Fig. 7. Phosphorylation of eEF2 and eEF2k in response to TPA. (A) Serum-starved (16 h) HEK 293 cells were treated with TPA (times indicated). Where shown, cells were pre-incubated with rapamycin or PD184352 (2 µM) for 1 h prior to addition of TPA. Samples of cell lysate were subjected to SDS–PAGE/western blotting using either anti-(P)Erk or (loading control) anti-Erk as indicated. (B) 293 cells were treated with TPA for the indicated times; PD184352 (or DMSO, control) was added 1 h before TPA. Samples of cell extract (25 µg protein) were subjected to SDS–PAGE/western blotting using anti-(P)eEF2 antibodies. (C) Conditions as in (A), but immunoblotting employed anti-phospho-S6 antibody. (D) As in (B), except that rapamycin was used in place of PD184352. (E) Cell lysate (700 µg protein) from the same extracts as in (B) was immunoprecipitated with anti-eEF2k antiserum. Immunoprecipitates were subjected to SDS–PAGE/western blotting with the anti(P)Ser366 or phosphorylation-insensitive antisera for eEF2k. (F) Conditions as in (A). Samples were immunoprecipitated with anti-eEF2k antiserum and blots were probed with the anti-(P)Ser366 antibody. Loading controls showed equal amounts of eEF2k. In all cases, similar data were obtained in 3–4 separate experiments.

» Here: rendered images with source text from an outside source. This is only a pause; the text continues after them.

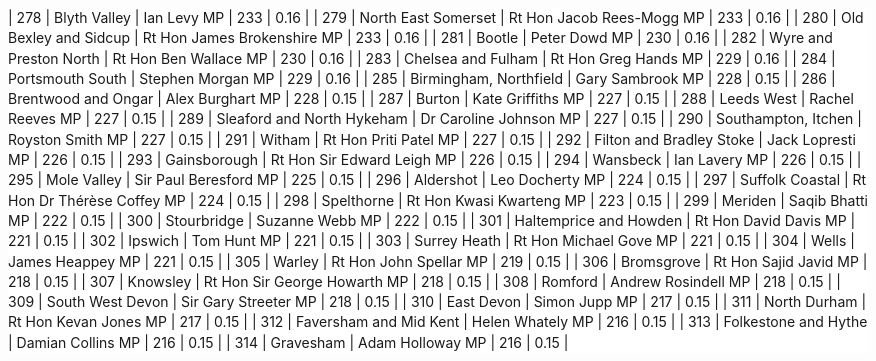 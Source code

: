 | 278 | Blyth Valley | Ian Levy MP | 233 | 0.16 |
| 279 | North East Somerset | Rt Hon Jacob Rees-Mogg MP | 233 | 0.16 |
| 280 | Old Bexley and Sidcup | Rt Hon James Brokenshire MP | 233 | 0.16 |
| 281 | Bootle | Peter Dowd MP | 230 | 0.16 |
| 282 | Wyre and Preston North | Rt Hon Ben Wallace MP | 230 | 0.16 |
| 283 | Chelsea and Fulham | Rt Hon Greg Hands MP | 229 | 0.16 |
| 284 | Portsmouth South | Stephen Morgan MP | 229 | 0.16 |
| 285 | Birmingham, Northfield | Gary Sambrook MP | 228 | 0.15 |
| 286 | Brentwood and Ongar | Alex Burghart MP | 228 | 0.15 |
| 287 | Burton | Kate Griffiths MP | 227 | 0.15 |
| 288 | Leeds West | Rachel Reeves MP | 227 | 0.15 |
| 289 | Sleaford and North Hykeham | Dr Caroline Johnson MP | 227 | 0.15 |
| 290 | Southampton, Itchen | Royston Smith MP | 227 | 0.15 |
| 291 | Witham | Rt Hon Priti Patel MP | 227 | 0.15 |
| 292 | Filton and Bradley Stoke | Jack Lopresti MP | 226 | 0.15 |
| 293 | Gainsborough | Rt Hon Sir Edward Leigh MP | 226 | 0.15 |
| 294 | Wansbeck | Ian Lavery MP | 226 | 0.15 |
| 295 | Mole Valley | Sir Paul Beresford MP | 225 | 0.15 |
| 296 | Aldershot | Leo Docherty MP | 224 | 0.15 |
| 297 | Suffolk Coastal | Rt Hon Dr Thérèse Coffey MP | 224 | 0.15 |
| 298 | Spelthorne | Rt Hon Kwasi Kwarteng MP | 223 | 0.15 |
| 299 | Meriden | Saqib Bhatti MP | 222 | 0.15 |
| 300 | Stourbridge | Suzanne Webb MP | 222 | 0.15 |
| 301 | Haltemprice and Howden | Rt Hon David Davis MP | 221 | 0.15 |
| 302 | Ipswich | Tom Hunt MP | 221 | 0.15 |
| 303 | Surrey Heath | Rt Hon Michael Gove MP | 221 | 0.15 |
| 304 | Wells | James Heappey MP | 221 | 0.15 |
| 305 | Warley | Rt Hon John Spellar MP | 219 | 0.15 |
| 306 | Bromsgrove | Rt Hon Sajid Javid MP | 218 | 0.15 |
| 307 | Knowsley | Rt Hon Sir George Howarth MP | 218 | 0.15 |
| 308 | Romford | Andrew Rosindell MP | 218 | 0.15 |
| 309 | South West Devon | Sir Gary Streeter MP | 218 | 0.15 |
| 310 | East Devon | Simon Jupp MP | 217 | 0.15 |
| 311 | North Durham | Rt Hon Kevan Jones MP | 217 | 0.15 |
| 312 | Faversham and Mid Kent | Helen Whately MP | 216 | 0.15 |
| 313 | Folkestone and Hythe | Damian Collins MP | 216 | 0.15 |
| 314 | Gravesham | Adam Holloway MP | 216 | 0.15 |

Fig. 8. Signalling connections involved in the regulation of eEF2k. This figure summarizes the signalling connections identified in this study in the context of other known or probable signalling events. Thick lines denote direct phosphorylation events, thin lines denote links that may or may not be direct and question marks indicate that the links are poorly understood or not certain. Broken lines indicate inhibition. The sites of action of the inhibitors used here are shown.